# Work item
Whatever appears in the records, write it out again exactly.
++++ Provided material ++++
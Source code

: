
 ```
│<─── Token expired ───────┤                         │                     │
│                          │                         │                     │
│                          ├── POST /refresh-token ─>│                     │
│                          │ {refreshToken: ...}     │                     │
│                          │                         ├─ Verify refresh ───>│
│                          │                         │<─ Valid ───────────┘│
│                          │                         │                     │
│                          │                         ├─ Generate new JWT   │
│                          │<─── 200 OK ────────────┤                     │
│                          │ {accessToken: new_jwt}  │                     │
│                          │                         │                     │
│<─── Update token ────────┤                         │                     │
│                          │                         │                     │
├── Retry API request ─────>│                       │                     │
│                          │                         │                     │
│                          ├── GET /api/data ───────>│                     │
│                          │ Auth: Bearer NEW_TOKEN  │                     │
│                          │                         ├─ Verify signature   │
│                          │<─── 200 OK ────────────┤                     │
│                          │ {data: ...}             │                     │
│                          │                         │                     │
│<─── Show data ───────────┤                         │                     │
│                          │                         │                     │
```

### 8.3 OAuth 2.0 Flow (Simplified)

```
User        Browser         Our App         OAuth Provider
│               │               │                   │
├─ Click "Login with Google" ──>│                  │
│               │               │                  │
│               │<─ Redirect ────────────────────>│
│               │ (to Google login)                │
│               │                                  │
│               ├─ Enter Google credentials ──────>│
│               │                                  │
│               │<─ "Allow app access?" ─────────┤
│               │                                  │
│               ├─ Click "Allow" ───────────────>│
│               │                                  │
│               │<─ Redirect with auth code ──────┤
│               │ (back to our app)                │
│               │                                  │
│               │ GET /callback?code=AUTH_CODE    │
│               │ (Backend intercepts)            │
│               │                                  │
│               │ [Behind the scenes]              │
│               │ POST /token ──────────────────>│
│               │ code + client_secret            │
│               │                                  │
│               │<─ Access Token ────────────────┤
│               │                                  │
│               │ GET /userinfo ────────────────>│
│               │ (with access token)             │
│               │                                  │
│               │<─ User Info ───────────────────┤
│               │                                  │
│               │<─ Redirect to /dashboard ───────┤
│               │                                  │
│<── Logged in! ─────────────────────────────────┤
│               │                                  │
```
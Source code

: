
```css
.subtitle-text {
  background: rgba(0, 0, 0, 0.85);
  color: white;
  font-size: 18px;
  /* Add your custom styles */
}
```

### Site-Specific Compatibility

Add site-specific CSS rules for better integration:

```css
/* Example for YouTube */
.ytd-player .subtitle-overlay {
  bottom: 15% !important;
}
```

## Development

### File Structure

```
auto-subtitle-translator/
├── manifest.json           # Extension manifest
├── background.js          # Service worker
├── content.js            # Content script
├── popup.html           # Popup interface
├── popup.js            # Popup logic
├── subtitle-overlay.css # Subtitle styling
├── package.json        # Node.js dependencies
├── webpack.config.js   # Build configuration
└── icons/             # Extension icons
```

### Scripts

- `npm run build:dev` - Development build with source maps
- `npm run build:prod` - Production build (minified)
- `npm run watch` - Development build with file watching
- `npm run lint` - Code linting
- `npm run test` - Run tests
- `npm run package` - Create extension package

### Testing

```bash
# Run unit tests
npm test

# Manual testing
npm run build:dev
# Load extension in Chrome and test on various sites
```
++++
# Task response
Source code

:
 ```
│<─── Token expired ───────┤                         │                     │
│                          │                         │                     │
│                          ├── POST /refresh-token ─>│                     │
│                          │ {refreshToken: ...}     │                     │
│                          │                         ├─ Verify refresh ───>│
│                          │                         │<─ Valid ───────────┘│
│                          │                         │                     │
│                          │                         ├─ Generate new JWT   │
│                          │<─── 200 OK ────────────┤                     │
│                          │ {accessToken: new_jwt}  │                     │
│                          │                         │                     │
│<─── Update token ────────┤                         │                     │
│                          │                         │                     │
├── Retry API request ─────>│                       │                     │
│                          │                         │                     │
│                          ├── GET /api/data ───────>│                     │
│                          │ Auth: Bearer NEW_TOKEN  │                     │
│                          │                         ├─ Verify signature   │
│                          │<─── 200 OK ────────────┤                     │
│                          │ {data: ...}             │                     │
│                          │                         │                     │
│<─── Show data ───────────┤                         │                     │
│                          │                         │                     │
```

### 8.3 OAuth 2.0 Flow (Simplified)

```
User        Browser         Our App         OAuth Provider
│               │               │                   │
├─ Click "Login with Google" ──>│                  │
│               │               │                  │
│               │<─ Redirect ────────────────────>│
│               │ (to Google login)                │
│               │                                  │
│               ├─ Enter Google credentials ──────>│
│               │                                  │
│               │<─ "Allow app access?" ─────────┤
│               │                                  │
│               ├─ Click "Allow" ───────────────>│
│               │                                  │
│               │<─ Redirect with auth code ──────┤
│               │ (back to our app)                │
│               │                                  │
│               │ GET /callback?code=AUTH_CODE    │
│               │ (Backend intercepts)            │
│               │                                  │
│               │ [Behind the scenes]              │
│               │ POST /token ──────────────────>│
│               │ code + client_secret            │
│               │                                  │
│               │<─ Access Token ────────────────┤
│               │                                  │
│               │ GET /userinfo ────────────────>│
│               │ (with access token)             │
│               │                                  │
│               │<─ User Info ───────────────────┤
│               │                                  │
│               │<─ Redirect to /dashboard ───────┤
│               │                                  │
│<── Logged in! ─────────────────────────────────┤
│               │                                  │
```
Source code

:
```css
.subtitle-text {
  background: rgba(0, 0, 0, 0.85);
  color: white;
  font-size: 18px;
  /* Add your custom styles */
}
```

### Site-Specific Compatibility

Add site-specific CSS rules for better integration:

```css
/* Example for YouTube */
.ytd-player .subtitle-overlay {
  bottom: 15% !important;
}
```

## Development

### File Structure

```
auto-subtitle-translator/
├── manifest.json           # Extension manifest
├── background.js          # Service worker
├── content.js            # Content script
├── popup.html           # Popup interface
├── popup.js            # Popup logic
├── subtitle-overlay.css # Subtitle styling
├── package.json        # Node.js dependencies
├── webpack.config.js   # Build configuration
└── icons/             # Extension icons
```

### Scripts

- `npm run build:dev` - Development build with source maps
- `npm run build:prod` - Production build (minified)
- `npm run watch` - Development build with file watching
- `npm run lint` - Code linting
- `npm run test` - Run tests
- `npm run package` - Create extension package

### Testing

```bash
# Run unit tests
npm test

# Manual testing
npm run build:dev
# Load extension in Chrome and test on various sites
```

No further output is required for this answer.